Blitzentschleunigt

Was ist denn hier los? Bereits am ersten Reisemorgen schlafen wir länger als erwartet – ein Frühstück um 9 Uhr hatten wir eigentlich nicht eingeplant auf unserem langen Weg in den Westen. Wir werten es aber als gutes Zeichen für eine Spontanentschleunigung.

Unser Ziel für heute ist die normannische Küste. Zunächst Le Treport und später Etretat stehen auf dem Speisezettel für Reisegourmets.

Die Reise Richtung Meer ist weitestgehend unspektakulär. Bis auf den Moment, wo uns ein anderes Womo bei der Ausfahrt aus einem Kreisverkehr so bösartig von der inneren Kreisverkehrspur kommend schnibbelt, dass ich a) in die Bremsen steigen muss und b) über den (gottseidank abgeflachten) Bordstein ausweichen muss! Bis auf Schreck und durch das MoMo purzelnde Badutensilien ist aber nix passiert.

In Le Treport werden wir zum Stellplatz oberhalb der Steilküste gelotst, wo wir einen der bereits weniger werdenden Stellplätze belegen. Wir halten die 6€ zwar für einen eher teuren Preis für einen Parkplatz, aber dafür stehen wir auch wirklich hübsch.
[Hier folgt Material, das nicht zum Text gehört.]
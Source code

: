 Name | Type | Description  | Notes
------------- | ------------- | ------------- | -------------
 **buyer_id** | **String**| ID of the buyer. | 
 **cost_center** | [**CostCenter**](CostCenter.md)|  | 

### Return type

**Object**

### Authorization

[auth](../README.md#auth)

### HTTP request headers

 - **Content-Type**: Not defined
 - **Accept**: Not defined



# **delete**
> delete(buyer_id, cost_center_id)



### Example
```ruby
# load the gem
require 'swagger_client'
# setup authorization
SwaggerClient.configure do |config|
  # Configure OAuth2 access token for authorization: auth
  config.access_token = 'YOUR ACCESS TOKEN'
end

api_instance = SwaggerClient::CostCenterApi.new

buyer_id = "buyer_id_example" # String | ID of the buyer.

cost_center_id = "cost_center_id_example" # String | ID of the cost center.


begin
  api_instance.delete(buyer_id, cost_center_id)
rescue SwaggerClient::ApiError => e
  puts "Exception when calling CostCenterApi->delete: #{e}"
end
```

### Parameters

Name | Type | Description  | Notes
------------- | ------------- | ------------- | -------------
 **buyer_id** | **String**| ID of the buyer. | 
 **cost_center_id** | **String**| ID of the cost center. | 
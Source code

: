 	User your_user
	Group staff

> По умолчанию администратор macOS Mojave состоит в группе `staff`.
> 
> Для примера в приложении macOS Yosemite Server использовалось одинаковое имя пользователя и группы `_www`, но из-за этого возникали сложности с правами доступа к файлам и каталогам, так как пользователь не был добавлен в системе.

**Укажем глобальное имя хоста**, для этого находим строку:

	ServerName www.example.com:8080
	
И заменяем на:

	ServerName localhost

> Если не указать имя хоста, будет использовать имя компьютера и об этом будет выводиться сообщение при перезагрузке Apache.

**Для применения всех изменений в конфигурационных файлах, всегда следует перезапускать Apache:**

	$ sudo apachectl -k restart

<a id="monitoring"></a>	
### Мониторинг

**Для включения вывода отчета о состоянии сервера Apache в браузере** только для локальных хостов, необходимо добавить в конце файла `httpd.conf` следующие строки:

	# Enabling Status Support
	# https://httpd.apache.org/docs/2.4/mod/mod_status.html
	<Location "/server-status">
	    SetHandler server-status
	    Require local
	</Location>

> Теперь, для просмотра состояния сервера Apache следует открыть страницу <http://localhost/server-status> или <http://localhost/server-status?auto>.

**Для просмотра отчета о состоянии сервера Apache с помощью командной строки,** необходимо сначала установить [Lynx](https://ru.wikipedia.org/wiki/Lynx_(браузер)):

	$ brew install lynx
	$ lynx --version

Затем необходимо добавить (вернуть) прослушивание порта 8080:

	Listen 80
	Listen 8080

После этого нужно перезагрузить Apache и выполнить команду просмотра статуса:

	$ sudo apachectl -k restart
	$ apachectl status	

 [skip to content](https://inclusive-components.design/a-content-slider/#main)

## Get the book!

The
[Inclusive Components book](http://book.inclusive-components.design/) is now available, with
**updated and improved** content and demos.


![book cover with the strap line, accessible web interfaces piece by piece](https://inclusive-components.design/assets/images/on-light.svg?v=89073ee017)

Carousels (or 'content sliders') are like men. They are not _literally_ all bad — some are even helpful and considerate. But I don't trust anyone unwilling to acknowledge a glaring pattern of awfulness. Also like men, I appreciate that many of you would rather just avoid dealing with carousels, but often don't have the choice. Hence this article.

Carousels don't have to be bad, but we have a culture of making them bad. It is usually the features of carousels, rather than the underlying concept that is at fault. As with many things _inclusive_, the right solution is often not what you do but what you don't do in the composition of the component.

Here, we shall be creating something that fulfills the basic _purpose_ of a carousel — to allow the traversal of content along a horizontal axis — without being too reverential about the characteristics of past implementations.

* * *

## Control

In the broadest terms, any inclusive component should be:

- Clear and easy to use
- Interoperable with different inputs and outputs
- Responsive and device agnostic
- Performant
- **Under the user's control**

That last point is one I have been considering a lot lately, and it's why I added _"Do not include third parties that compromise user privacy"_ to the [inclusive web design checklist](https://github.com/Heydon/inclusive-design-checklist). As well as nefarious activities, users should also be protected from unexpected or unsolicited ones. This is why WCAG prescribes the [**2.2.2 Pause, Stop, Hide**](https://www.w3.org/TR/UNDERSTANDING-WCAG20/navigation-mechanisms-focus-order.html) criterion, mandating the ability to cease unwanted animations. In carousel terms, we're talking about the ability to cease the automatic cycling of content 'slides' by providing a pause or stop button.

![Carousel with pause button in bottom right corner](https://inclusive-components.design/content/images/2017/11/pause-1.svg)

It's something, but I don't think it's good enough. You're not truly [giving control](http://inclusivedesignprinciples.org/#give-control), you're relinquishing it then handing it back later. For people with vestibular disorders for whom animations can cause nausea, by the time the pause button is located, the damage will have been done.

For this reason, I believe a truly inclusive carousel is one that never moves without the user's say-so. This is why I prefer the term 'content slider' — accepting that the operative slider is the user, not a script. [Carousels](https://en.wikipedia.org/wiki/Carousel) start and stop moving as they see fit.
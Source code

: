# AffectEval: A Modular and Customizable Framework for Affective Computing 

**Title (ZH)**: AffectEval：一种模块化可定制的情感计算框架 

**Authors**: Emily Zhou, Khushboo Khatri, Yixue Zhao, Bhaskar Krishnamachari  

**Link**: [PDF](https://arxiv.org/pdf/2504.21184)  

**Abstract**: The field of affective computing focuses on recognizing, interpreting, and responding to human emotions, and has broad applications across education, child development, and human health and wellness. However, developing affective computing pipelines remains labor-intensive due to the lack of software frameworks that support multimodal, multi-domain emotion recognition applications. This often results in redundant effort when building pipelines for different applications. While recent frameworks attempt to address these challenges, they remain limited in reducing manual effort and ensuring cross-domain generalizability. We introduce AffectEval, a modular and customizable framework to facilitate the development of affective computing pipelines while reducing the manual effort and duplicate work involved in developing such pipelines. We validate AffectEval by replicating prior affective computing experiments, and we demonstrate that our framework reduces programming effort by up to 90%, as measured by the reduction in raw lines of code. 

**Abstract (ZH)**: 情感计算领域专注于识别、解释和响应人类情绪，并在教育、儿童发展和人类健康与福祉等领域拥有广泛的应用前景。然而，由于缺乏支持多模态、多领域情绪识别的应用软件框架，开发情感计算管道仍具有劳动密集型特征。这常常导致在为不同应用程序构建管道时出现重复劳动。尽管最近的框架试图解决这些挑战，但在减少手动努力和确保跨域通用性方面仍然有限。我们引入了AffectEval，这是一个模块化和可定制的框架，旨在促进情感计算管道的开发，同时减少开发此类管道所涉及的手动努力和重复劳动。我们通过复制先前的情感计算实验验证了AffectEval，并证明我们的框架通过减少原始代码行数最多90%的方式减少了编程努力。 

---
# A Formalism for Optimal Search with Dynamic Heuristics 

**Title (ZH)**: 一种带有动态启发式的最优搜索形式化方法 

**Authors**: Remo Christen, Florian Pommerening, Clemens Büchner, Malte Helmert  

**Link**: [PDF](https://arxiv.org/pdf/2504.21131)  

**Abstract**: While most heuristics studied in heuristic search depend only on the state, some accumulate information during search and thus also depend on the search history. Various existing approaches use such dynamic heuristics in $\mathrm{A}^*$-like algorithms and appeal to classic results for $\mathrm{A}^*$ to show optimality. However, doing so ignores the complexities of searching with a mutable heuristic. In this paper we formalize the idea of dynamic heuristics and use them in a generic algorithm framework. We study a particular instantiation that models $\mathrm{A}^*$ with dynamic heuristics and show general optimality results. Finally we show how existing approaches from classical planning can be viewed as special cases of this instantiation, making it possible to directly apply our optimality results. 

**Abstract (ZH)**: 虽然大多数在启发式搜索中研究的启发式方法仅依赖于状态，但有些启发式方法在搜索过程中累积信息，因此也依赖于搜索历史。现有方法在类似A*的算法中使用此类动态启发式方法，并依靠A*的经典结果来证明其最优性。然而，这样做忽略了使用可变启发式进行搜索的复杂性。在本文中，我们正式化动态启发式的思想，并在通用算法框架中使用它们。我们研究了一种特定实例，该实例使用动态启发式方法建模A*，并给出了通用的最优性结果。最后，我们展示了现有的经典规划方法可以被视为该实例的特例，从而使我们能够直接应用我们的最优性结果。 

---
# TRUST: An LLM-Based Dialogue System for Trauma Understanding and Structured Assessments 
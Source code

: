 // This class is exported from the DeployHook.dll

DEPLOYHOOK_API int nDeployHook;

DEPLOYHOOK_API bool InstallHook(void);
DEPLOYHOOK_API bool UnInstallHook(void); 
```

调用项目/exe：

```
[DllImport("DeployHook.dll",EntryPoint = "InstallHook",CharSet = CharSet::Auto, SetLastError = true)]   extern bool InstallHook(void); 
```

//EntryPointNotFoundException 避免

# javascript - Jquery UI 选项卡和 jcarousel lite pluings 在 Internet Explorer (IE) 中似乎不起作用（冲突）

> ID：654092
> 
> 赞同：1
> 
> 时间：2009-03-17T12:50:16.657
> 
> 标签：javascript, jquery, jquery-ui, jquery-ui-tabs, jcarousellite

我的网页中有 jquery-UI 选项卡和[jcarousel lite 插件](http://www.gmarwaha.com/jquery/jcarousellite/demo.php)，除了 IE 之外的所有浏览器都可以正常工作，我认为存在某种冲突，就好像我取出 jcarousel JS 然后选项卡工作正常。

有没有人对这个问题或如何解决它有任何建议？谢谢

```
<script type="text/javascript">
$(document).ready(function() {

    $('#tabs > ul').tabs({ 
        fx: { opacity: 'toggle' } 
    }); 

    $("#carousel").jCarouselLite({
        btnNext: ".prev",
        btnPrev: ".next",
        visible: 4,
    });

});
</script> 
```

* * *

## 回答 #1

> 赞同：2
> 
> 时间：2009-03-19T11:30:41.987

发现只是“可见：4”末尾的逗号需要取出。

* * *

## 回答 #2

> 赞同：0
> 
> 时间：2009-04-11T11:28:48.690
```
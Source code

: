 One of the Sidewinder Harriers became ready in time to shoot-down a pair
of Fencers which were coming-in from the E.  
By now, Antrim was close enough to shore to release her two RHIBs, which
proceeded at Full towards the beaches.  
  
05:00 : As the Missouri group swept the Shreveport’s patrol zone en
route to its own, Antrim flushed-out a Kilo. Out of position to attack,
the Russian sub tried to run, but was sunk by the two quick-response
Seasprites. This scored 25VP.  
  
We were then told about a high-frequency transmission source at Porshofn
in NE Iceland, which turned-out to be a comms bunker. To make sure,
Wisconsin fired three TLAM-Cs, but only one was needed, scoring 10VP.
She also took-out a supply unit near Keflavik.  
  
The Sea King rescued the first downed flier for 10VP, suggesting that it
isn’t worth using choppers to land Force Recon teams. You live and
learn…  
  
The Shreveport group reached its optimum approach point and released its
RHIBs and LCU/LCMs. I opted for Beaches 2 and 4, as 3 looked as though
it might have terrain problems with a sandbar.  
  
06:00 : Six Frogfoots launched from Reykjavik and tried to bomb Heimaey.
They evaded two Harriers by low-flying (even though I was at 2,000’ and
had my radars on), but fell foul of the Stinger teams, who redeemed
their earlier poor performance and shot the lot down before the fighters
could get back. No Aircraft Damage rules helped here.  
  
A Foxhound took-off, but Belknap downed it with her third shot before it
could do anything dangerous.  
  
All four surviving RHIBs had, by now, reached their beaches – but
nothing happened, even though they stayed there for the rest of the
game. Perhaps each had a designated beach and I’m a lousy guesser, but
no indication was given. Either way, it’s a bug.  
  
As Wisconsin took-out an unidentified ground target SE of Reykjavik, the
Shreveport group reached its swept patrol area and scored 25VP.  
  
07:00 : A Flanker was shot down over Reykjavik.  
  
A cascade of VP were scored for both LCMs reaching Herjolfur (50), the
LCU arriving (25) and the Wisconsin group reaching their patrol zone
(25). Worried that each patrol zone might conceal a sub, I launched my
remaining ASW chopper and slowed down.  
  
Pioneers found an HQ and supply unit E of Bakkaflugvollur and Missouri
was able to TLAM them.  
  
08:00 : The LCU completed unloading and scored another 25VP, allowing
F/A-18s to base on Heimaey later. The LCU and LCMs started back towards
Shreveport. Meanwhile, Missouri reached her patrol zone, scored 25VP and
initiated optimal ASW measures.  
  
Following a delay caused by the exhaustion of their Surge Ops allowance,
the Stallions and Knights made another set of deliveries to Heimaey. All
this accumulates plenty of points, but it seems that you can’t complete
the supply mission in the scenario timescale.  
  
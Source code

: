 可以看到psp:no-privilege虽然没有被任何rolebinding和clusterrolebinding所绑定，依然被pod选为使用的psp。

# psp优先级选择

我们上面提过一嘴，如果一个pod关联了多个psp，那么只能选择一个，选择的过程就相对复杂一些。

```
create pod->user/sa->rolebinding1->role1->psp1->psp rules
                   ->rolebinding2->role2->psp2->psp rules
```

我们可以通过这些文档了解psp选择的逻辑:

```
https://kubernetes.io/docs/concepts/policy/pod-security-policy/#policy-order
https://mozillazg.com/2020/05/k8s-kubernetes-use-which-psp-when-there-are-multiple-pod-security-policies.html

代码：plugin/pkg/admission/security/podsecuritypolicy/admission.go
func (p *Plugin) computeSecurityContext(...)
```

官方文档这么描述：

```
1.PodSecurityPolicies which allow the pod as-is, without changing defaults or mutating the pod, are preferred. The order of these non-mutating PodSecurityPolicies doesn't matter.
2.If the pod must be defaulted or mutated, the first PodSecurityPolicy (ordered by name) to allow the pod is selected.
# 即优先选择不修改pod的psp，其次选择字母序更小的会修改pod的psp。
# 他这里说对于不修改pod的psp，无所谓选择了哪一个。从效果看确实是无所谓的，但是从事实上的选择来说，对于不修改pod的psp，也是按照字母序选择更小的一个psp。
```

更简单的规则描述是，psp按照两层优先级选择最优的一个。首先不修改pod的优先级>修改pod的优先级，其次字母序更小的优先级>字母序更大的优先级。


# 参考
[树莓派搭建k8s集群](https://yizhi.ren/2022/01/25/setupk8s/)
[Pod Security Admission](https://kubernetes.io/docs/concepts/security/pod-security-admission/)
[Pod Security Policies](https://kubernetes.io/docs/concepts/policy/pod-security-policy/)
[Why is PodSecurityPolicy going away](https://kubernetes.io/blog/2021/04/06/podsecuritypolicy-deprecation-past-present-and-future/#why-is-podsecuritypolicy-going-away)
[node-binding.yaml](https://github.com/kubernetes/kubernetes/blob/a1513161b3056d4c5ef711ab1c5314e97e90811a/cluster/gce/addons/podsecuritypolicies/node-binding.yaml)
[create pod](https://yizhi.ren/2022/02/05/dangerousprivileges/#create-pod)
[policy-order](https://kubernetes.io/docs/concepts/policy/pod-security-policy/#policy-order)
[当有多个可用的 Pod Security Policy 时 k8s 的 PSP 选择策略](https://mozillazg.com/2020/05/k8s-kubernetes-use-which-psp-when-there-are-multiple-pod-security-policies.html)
Denn der Blick von hier oben hinunter auf das türkisgrüne Meer, den Ort und die Steilküste in der Ferne ist schon sehr fein.

Auf dem Weg hinab in die Stadt verzichten wir erst mal auf die Funiculaire, die Standseilbahn. Wir entdecken neben einem überdimensionalen Wandgemälde ein nett aussehendes Restaurant, die Pizzeria Brasserie de la Tour.

Aber wir gehen natürlich erst dorthin, nachdem wir an der Meerespromenade auch noch alle anderen Restaurants ausgecheckt haben. Wir müssen uns erst mal wieder an die französische Esskultur mit Dutzenden Menus und Formule Midis gewöhnen. Für heute tun es erst mal eine Pizza und Moules Frites. Mit Estragonrahmsud. Mjam.

So gut gestärkt lässt sich die Stadt dann auch gleich viel besser erkunden. Und wir machen uns auf den Weg über die Schleuse des Hafenbeckens in den nördlichen Teil der Stadt mit dem Strandboulevard und seinen teilweise schrill bunten alten Häusern.

Das verrückte an der Sache: 90% dieser Häusern sind verriegelt und verrammelt. Also: alle Schlagläden und Rolläden dicht. Obwohl an der Promenade noch reges Treiben herrscht!

Wir gehen bis zum nördlichen Ende zu den Steilklippen und sind vor allem vom einzigartigen Brandungsgeräusch begeistert: Da hier ein sehr grober Kieselstrand ist, nimmt die zurückweichende Brandung immer eine ganze Ladung dieser Steine mit. Ein unbeschreibliches Geräusch, dass deutlich macht, welche Kraft das Wasser hat.

Da der Tag mittlerweile schon weit fortgeschritten ist, beschließen wir, den ohnehin bezahlten Stellplatz für die Nacht zu nutzen und erst morgen nach Etretat weiter zu fahren.  Blitzentschleunigung!

Nachdem wir mit der kostenlosen Funiculaire äußerst bequem wieder die Klippen hinaufgekommen sind, genießen wir die Muße zum Lesen, schlemmen das feine Baguette mit Noix und Fromage de Chevre und freuen uns bei der Lektüre unserer Reiseführer auf die kommenden Wochen in Nordfrankreich.